China is the world’s manufacturing superpower, but until recently there were three big things that Chinese companies couldn’t seem to make as well as Europe, Japan, Korea, or the U.S. Those things were computer chips, wide-body aircraft, and cars. Well, time to scratch the third item off the list. For decades China struggled in vain to break into the global car market. But in the last two years, that has changed in a big way. Since 2020, Chinese car exports have more than quadrupled:
China is now the world’s biggest auto exporter, having rapidly overtaken Germany and Japan.
A minor factor here is the Russia sanctions, which have caused Russia to start buying its cars from China. But the main reason is the massive shift in the global auto industry, from internal combustion cars to electrics.
Internal combustion engines are a complicated technology, with lots of tacit knowledge distributed across the workforces of big old companies like Volkswagen, Toyota, and GM. That’s the kind of technology that it’s notoriously difficult for Chinese companies to either copy or steal. Also, the global car market was crowded with established brands with established dealer networks, mindshare, etc.
Then came the big shift to EVs. Electric motors are a much simpler and more standardized technology than internal combustion engines. And because the technology was new, Chinese companies weren’t at a disadvantage versus foreign incumbents in terms of building up tacit knowledge about how to build EVs cheaply and well.
And China also owns the most important upstream inputs to EVs — most importantly, batteries, and the materials and components used to make batteries.
That means if you’re an automaker located in China, all the batteries are right there; it’s easy to secure as much supply as you want, and it’s quick and cheap to transport the batteries to the factory.
But there’s one more big factor that’s allowing China’s EV industry to leapfrog the world: scale. Because legacy automakers mostly make internal combustion cars, they can’t easily scale their EV businesses. China’s EV companies, starting from scratch, can pour all of their resources — their engineers, their land, their financial capital — into making EVs, which allows them to make EVs much more cheaply. And because fewer Chinese people had cars of any kind to start with, the domestic Chinese market was able to provide Chinese EV makers with a huge and almost guaranteed source of demand that allowed them to scale up quickly, reducing costs.

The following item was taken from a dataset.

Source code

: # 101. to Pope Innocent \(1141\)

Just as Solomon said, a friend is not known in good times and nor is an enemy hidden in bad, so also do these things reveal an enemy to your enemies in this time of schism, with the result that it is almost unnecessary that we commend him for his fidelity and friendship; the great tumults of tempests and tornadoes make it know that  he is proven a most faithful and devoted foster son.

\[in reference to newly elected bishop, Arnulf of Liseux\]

Thus it’s no surprise that Europe, which is working hard to switch its car fleet to EVs, has recently become a massive importer of automobiles from China. Soon that may cause one of the EU’s main sources of net exports to China to flip into a trade deficit:
This looks like a huge success for Chinese industrial policy, which has struggled in other industries, but which successfully used dominance of the battery supply chain and generous subsidies to position China for global dominance in autos. (Interestingly, the auto industry is generally believed to be the biggest success of Japan’s industrial policy back in the 70s and 80s, so it may be that autos are just one industry that’s very amenable to government support.)
Now, a couple caveats here. First, China’s massive expansion of automaking capacity has left many of its car companies unprofitable. The winners, like BYD, are now profitable, but their margins are still lower than traditional car companies. So I’d expect to see some consolidation and moderation of the industry’s growth.
Also, many of the EVs made in China are still made by foreign brands. Tesla has put a lot of its factories in China, and most of the EVs that Europe imports from China are either from Tesla or are European brands. China’s own domestic EV brands like BYD are still mostly competing by underselling the competition in developing markets; you don’t see many people in rich countries driving BYD cars. That could change, of course, but for now Chinese companies aren’t reaping all of the profits of the manufacturing they’re doing.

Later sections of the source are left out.